+++ EXTRACTED RECORDS

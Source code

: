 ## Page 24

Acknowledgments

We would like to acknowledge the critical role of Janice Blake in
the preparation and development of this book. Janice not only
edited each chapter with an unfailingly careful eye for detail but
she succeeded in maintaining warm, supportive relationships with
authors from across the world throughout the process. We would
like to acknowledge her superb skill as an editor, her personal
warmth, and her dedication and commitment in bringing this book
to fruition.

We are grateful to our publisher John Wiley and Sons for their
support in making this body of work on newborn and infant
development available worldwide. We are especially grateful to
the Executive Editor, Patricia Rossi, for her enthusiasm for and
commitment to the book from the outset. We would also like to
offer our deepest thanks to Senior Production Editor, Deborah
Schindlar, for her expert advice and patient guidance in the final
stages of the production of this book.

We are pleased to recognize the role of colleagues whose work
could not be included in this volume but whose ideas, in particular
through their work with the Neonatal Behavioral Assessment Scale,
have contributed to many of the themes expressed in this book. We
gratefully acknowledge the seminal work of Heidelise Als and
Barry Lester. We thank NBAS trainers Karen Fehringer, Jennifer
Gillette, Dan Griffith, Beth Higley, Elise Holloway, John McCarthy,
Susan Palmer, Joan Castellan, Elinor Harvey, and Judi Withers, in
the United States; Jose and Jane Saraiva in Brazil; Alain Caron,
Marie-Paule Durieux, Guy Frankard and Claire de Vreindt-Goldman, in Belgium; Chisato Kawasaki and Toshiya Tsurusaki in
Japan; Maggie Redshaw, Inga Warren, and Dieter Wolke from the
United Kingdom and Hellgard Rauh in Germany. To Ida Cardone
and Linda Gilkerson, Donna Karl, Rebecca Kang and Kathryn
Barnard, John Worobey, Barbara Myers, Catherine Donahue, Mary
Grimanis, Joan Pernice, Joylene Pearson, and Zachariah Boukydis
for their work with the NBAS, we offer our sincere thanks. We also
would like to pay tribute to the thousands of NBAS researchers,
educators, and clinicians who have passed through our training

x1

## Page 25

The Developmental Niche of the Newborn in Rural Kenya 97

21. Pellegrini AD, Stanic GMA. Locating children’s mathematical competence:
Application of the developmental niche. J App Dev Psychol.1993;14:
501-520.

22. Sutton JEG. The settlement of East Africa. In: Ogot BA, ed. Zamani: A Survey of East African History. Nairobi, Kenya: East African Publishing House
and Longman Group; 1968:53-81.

++++++

**EXERCISE DIRECTIONS:** For each line of the entries that holds the word "commitment", pull that line out.

**SOLUTION TO THIS PROBLEM:**
warmth, and her dedication and commitment in bringing this book
commitment to the book from the outset. We would also like to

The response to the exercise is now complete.